Il Trittico - Puccini - 23 décembre 2017 - Opéra de Bavière, Munich



Il Trittico

Giacomo Puccini

Retransmission en direct de la séance du 23 décembre 2017 - Bayerische Staatsoper -

Direction musicale : Kiril Petrenko
Mise en scène : Lotte de Beer

Avec

"Il tabarro"

Michele : Wolfgang Koch
Luigi : Yonghoon Lee
Il Tinca : Kevin Conners
Il Talpa : Martin Snell
Giorgetta : Eva-Maria Westbroek
La Frugola : Heike Grötzinger


"Suor Angelica"
Suor Angelica : Ermonela Jaho
La zia principessa : Michaela Schuster
La badessa : Heike Grötzinger
La suora zelatrice : Helena Zubanovich
La maestra delle novizie : Jennifer Johnston
Suor Genovieffa : Anna El-Khashem
Suor Dolcina : Paula Iancic
La suora infirmiera : Alyona Abramowa

Choeur d'enfants de l'opéra de Bavière.


"Gianni Schicchi"
Gianni Schicchi : Ambrogio Maestri
Lauretta : Rosa Feola
Zita : Michaela Schuster
Rinuccio : Galeano Salas pour le chant, Pavol Breslik pour la scène
Gherardo : Dean Power
Nella : Selene Zanetti
Gherardino : Alban Mondon
Betto di Signa : Christian Rieger
Simone : Martin Snell
Marco : Sean Michael Plumb
La Ciesca : Jennifer Johnston
Maestro Spinelloccio : Donato Di Stefano
Ser Amantio di Nicolao : Andrea Borghini
Pinellino : Milan Siljanov
Guccio : Boris Prýgl

Puccini composa ce triptyque entre 1913 et 1918, année où il fut présenté pour la première fois au Metropolitan Opéra de New York. 
Trois opéras en un acte composent ce “Trittico”. Peu d’unité entre les trois si ce n’est le style musical de Puccini, qui s’éloigne du classicisme malgré de beaux morceaux lyriques pour explorer un genre musical de plus en plus violent avec des passages presque désarticulés qui évoquent l’atmosphère de haine impitoyable.
On peut aussi voir un fil rouge au travers de la mort présente dans les trois opéras mais sous des formes assez différentes.
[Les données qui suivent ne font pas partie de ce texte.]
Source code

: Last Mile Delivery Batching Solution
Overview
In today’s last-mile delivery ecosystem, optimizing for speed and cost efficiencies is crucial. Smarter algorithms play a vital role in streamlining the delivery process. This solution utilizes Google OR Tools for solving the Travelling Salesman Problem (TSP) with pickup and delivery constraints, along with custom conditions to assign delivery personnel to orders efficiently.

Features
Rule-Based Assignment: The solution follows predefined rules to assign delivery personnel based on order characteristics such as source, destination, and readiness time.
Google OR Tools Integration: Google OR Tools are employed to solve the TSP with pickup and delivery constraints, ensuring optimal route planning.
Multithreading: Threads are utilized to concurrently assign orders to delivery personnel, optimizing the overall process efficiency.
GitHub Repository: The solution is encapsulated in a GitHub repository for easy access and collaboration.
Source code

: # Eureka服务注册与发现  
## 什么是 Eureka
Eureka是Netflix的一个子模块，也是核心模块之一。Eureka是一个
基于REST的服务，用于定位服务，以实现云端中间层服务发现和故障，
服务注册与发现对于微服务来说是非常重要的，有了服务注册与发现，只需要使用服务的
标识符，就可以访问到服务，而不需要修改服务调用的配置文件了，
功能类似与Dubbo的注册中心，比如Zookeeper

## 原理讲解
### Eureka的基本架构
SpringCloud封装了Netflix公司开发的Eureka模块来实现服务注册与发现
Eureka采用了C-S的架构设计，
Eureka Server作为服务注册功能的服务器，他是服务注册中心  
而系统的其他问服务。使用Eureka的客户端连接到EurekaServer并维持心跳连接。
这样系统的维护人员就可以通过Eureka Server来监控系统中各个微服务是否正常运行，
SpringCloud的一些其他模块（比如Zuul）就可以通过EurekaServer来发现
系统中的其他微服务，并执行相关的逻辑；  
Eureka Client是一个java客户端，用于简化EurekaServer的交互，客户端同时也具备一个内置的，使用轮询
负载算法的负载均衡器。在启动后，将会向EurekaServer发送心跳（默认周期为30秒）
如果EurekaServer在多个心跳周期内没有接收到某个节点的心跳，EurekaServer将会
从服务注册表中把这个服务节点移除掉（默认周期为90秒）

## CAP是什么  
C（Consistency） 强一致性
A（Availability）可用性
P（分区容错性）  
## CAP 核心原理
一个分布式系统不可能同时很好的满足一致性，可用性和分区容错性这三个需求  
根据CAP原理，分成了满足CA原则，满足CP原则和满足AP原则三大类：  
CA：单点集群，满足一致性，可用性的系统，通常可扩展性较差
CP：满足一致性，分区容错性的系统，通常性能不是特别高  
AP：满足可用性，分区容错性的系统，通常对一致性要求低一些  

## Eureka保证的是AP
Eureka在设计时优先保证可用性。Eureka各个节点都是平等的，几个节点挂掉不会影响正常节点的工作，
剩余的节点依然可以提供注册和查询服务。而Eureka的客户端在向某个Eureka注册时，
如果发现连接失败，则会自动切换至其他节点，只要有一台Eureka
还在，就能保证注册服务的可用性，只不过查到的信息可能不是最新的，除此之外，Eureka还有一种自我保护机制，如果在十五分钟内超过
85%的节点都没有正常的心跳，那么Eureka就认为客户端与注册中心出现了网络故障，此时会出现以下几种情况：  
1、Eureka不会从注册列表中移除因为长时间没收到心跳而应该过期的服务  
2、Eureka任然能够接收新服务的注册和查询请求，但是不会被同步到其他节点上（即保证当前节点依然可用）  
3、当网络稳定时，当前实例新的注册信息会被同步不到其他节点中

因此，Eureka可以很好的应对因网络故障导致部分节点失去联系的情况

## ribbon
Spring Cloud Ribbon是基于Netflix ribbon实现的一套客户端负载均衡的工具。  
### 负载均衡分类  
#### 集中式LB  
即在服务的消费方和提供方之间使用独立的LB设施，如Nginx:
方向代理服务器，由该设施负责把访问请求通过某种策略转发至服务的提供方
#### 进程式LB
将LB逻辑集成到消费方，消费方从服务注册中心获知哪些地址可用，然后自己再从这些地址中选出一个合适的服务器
L’atout fondamental ce de Trittico est la direction de Kiril Petrenko. C’est une lecture analytique de l’œuvre et de son écriture musicale complexe et très contemporaine. Chaque ensemble de mesures est comme juxtaposée, les ouvertures orchestrales se distinguent stylistiquement des parties lyriques de solistes et des morceaux dramatiques ou quasi-folkoriques qui alternent, l’utilisation des instruments donne parfois une impression de rupture que Petrenko exploite magnifiquement en valorisant autant les parties un peu « patchwork » chères à Puccini qu’il négocie avec beaucoup d’habileté, rendant ce sentiment de désordre dans l’ordre, que les parties où la tension dramatique est à son comble.

Il Tabarro est le plus noir des trois et, de loin, mon préféré. Son cadre –une péniche des bords de Seine en 1910-, son ambiance – celle d’un couple qui ne fonctionne pas et d’un amant espionné puis tué par un mari jaloux- sont dignes de ces films noirs des années 20-30. Puccini y fait alterner des morceaux orchestraux très agressifs avec des thèmes très couleur locale, chansonnettes en chœur, orgue de barbarie, valses musettes. Le tout est un habile mélange très intéressant, significatif de l’art du vérisme.  Le livret est de Giuseppe Adami et se base sur la Pièce de Didier Gold, "la Houppelande". Il n’y a pas de salut dans le drame final.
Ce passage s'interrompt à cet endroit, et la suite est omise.